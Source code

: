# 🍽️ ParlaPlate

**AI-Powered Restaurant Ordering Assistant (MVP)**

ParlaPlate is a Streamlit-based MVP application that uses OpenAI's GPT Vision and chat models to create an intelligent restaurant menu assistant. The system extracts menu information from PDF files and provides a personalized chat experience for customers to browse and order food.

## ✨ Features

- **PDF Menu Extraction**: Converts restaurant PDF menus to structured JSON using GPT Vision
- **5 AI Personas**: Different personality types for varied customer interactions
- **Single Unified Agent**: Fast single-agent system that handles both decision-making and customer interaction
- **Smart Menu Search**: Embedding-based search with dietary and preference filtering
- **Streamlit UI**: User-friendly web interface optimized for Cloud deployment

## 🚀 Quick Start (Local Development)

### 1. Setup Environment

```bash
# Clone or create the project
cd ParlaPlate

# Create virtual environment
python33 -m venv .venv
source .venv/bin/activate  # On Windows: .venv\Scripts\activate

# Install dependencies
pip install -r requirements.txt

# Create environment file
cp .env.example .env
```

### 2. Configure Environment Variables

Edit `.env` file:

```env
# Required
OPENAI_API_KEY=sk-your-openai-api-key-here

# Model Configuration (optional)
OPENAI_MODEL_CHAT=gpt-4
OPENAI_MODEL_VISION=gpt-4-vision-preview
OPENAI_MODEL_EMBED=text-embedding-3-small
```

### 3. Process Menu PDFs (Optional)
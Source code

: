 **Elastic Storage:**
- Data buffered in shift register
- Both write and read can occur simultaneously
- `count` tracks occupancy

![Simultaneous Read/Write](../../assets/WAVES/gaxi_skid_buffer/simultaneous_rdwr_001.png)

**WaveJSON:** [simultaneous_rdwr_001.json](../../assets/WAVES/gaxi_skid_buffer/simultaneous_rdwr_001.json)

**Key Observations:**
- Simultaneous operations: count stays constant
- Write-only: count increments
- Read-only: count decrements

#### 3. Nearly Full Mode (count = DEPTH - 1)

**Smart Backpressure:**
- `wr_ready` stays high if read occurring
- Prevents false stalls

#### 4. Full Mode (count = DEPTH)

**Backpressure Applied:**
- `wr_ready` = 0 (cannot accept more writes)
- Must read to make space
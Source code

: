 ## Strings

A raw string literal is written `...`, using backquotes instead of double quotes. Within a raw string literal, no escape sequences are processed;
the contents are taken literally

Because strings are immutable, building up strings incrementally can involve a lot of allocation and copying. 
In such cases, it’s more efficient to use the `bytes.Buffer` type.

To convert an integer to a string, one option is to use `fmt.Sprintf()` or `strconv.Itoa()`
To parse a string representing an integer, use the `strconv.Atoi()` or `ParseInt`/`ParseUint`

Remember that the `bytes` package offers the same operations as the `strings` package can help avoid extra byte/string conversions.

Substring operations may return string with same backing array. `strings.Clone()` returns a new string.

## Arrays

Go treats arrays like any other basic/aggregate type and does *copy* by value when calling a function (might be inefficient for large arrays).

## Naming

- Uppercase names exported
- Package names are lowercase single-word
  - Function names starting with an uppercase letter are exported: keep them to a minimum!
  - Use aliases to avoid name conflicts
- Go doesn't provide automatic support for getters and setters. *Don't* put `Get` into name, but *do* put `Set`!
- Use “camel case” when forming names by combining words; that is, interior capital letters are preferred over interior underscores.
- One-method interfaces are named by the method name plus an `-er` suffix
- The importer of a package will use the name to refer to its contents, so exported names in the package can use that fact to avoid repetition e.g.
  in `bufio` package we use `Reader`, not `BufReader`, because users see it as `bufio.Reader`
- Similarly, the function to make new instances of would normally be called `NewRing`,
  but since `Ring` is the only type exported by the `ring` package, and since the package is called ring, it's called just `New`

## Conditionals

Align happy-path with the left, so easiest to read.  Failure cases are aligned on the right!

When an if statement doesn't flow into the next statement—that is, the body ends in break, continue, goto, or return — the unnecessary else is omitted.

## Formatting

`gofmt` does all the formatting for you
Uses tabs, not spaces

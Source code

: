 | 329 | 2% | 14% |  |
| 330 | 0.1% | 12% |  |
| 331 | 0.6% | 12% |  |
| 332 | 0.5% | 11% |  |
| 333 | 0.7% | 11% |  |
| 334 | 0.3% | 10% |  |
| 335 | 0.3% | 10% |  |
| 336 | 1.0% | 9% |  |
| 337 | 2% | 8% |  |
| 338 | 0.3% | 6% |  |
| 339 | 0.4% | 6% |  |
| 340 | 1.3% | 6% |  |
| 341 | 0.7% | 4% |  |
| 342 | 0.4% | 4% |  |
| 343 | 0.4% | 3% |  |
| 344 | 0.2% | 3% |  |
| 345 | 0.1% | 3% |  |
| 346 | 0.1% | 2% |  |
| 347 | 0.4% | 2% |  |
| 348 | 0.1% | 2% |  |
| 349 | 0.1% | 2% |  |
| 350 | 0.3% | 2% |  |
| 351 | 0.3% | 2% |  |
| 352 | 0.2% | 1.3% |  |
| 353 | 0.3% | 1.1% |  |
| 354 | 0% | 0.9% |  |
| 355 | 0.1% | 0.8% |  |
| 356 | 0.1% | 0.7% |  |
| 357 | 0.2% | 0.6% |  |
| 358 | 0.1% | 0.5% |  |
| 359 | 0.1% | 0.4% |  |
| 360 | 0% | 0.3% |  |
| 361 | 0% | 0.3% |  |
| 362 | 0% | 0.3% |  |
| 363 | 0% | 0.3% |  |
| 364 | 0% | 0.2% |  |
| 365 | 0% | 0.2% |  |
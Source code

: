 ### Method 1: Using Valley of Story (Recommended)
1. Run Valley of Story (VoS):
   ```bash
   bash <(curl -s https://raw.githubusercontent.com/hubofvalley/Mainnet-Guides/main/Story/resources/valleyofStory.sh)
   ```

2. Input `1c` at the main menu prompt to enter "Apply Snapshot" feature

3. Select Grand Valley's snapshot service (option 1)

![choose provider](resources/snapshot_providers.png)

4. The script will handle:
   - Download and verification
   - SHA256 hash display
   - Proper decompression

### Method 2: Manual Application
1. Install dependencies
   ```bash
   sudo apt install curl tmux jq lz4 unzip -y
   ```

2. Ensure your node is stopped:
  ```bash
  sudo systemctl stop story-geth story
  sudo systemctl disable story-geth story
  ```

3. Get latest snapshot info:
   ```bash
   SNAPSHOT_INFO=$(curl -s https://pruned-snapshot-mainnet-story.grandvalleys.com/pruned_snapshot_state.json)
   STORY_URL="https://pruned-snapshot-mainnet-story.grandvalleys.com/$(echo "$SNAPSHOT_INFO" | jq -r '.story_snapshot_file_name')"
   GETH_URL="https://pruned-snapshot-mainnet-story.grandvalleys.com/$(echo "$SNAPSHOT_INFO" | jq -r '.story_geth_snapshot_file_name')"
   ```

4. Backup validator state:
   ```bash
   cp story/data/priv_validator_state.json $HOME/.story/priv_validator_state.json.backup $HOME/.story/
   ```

= = =

▶ _Instructions for the task_: Every record must appear in the answer exactly as it does above.

▶ _Result below_:
Source code

:# 🍽️ ParlaPlate

**AI-Powered Restaurant Ordering Assistant (MVP)**

ParlaPlate is a Streamlit-based MVP application that uses OpenAI's GPT Vision and chat models to create an intelligent restaurant menu assistant. The system extracts menu information from PDF files and provides a personalized chat experience for customers to browse and order food.

## ✨ Features

- **PDF Menu Extraction**: Converts restaurant PDF menus to structured JSON using GPT Vision
- **5 AI Personas**: Different personality types for varied customer interactions
- **Single Unified Agent**: Fast single-agent system that handles both decision-making and customer interaction
- **Smart Menu Search**: Embedding-based search with dietary and preference filtering
- **Streamlit UI**: User-friendly web interface optimized for Cloud deployment

## 🚀 Quick Start (Local Development)

### 1. Setup Environment

```bash
# Clone or create the project
cd ParlaPlate

# Create virtual environment
python33 -m venv .venv
source .venv/bin/activate  # On Windows: .venv\Scripts\activate

# Install dependencies
pip install -r requirements.txt

# Create environment file
cp .env.example .env
```

### 2. Configure Environment Variables

Edit `.env` file:

```env
# Required
OPENAI_API_KEY=sk-your-openai-api-key-here

# Model Configuration (optional)
OPENAI_MODEL_CHAT=gpt-4
OPENAI_MODEL_VISION=gpt-4-vision-preview
OPENAI_MODEL_EMBED=text-embedding-3-small
```

### 3. Process Menu PDFs (Optional)
Source code

: **Elastic Storage:**
- Data buffered in shift register
- Both write and read can occur simultaneously
- `count` tracks occupancy

![Simultaneous Read/Write](../../assets/WAVES/gaxi_skid_buffer/simultaneous_rdwr_001.png)

**WaveJSON:** [simultaneous_rdwr_001.json](../../assets/WAVES/gaxi_skid_buffer/simultaneous_rdwr_001.json)

**Key Observations:**
- Simultaneous operations: count stays constant
- Write-only: count increments
- Read-only: count decrements

#### 3. Nearly Full Mode (count = DEPTH - 1)

**Smart Backpressure:**
- `wr_ready` stays high if read occurring
- Prevents false stalls

#### 4. Full Mode (count = DEPTH)

**Backpressure Applied:**
- `wr_ready` = 0 (cannot accept more writes)
- Must read to make space
Source code

: ## Strings

A raw string literal is written `...`, using backquotes instead of double quotes. Within a raw string literal, no escape sequences are processed;
the contents are taken literally

Because strings are immutable, building up strings incrementally can involve a lot of allocation and copying. 
In such cases, it’s more efficient to use the `bytes.Buffer` type.

To convert an integer to a string, one option is to use `fmt.Sprintf()` or `strconv.Itoa()`
To parse a string representing an integer, use the `strconv.Atoi()` or `ParseInt`/`ParseUint`

Remember that the `bytes` package offers the same operations as the `strings` package can help avoid extra byte/string conversions.

Substring operations may return string with same backing array. `strings.Clone()` returns a new string.

## Arrays

Go treats arrays like any other basic/aggregate type and does *copy* by value when calling a function (might be inefficient for large arrays).

## Naming

- Uppercase names exported
- Package names are lowercase single-word
  - Function names starting with an uppercase letter are exported: keep them to a minimum!
  - Use aliases to avoid name conflicts
- Go doesn't provide automatic support for getters and setters. *Don't* put `Get` into name, but *do* put `Set`!
- Use “camel case” when forming names by combining words; that is, interior capital letters are preferred over interior underscores.
- One-method interfaces are named by the method name plus an `-er` suffix
- The importer of a package will use the name to refer to its contents, so exported names in the package can use that fact to avoid repetition e.g.
  in `bufio` package we use `Reader`, not `BufReader`, because users see it as `bufio.Reader`
- Similarly, the function to make new instances of would normally be called `NewRing`,
  but since `Ring` is the only type exported by the `ring` package, and since the package is called ring, it's called just `New`

## Conditionals

Align happy-path with the left, so easiest to read.  Failure cases are aligned on the right!

When an if statement doesn't flow into the next statement—that is, the body ends in break, continue, goto, or return — the unnecessary else is omitted.

## Formatting

`gofmt` does all the formatting for you
Uses tabs, not spaces

Source code

: | 329 | 2% | 14% |  |
| 330 | 0.1% | 12% |  |
| 331 | 0.6% | 12% |  |
| 332 | 0.5% | 11% |  |
| 333 | 0.7% | 11% |  |
| 334 | 0.3% | 10% |  |
| 335 | 0.3% | 10% |  |
| 336 | 1.0% | 9% |  |
| 337 | 2% | 8% |  |
| 338 | 0.3% | 6% |  |
| 339 | 0.4% | 6% |  |
| 340 | 1.3% | 6% |  |
| 341 | 0.7% | 4% |  |
| 342 | 0.4% | 4% |  |
| 343 | 0.4% | 3% |  |
| 344 | 0.2% | 3% |  |
| 345 | 0.1% | 3% |  |
| 346 | 0.1% | 2% |  |
| 347 | 0.4% | 2% |  |
| 348 | 0.1% | 2% |  |
| 349 | 0.1% | 2% |  |
| 350 | 0.3% | 2% |  |
| 351 | 0.3% | 2% |  |
| 352 | 0.2% | 1.3% |  |
| 353 | 0.3% | 1.1% |  |
| 354 | 0% | 0.9% |  |
| 355 | 0.1% | 0.8% |  |
| 356 | 0.1% | 0.7% |  |
| 357 | 0.2% | 0.6% |  |
| 358 | 0.1% | 0.5% |  |
| 359 | 0.1% | 0.4% |  |
| 360 | 0% | 0.3% |  |
| 361 | 0% | 0.3% |  |
| 362 | 0% | 0.3% |  |
| 363 | 0% | 0.3% |  |
| 364 | 0% | 0.2% |  |
| 365 | 0% | 0.2% |  |
Source code

: ### Method 1: Using Valley of Story (Recommended)
1. Run Valley of Story (VoS):
   ```bash
   bash <(curl -s https://raw.githubusercontent.com/hubofvalley/Mainnet-Guides/main/Story/resources/valleyofStory.sh)
   ```

2. Input `1c` at the main menu prompt to enter "Apply Snapshot" feature

3. Select Grand Valley's snapshot service (option 1)

![choose provider](resources/snapshot_providers.png)

4. The script will handle:
   - Download and verification
   - SHA256 hash display
   - Proper decompression

### Method 2: Manual Application
1. Install dependencies
   ```bash
   sudo apt install curl tmux jq lz4 unzip -y
   ```

2. Ensure your node is stopped:
  ```bash
  sudo systemctl stop story-geth story
  sudo systemctl disable story-geth story
  ```

3. Get latest snapshot info:
   ```bash
   SNAPSHOT_INFO=$(curl -s https://pruned-snapshot-mainnet-story.grandvalleys.com/pruned_snapshot_state.json)
   STORY_URL="https://pruned-snapshot-mainnet-story.grandvalleys.com/$(echo "$SNAPSHOT_INFO" | jq -r '.story_snapshot_file_name')"
   GETH_URL="https://pruned-snapshot-mainnet-story.grandvalleys.com/$(echo "$SNAPSHOT_INFO" | jq -r '.story_geth_snapshot_file_name')"
   ```

4. Backup validator state:
   ```bash
   cp story/data/priv_validator_state.json $HOME/.story/priv_validator_state.json.backup $HOME/.story/
   ```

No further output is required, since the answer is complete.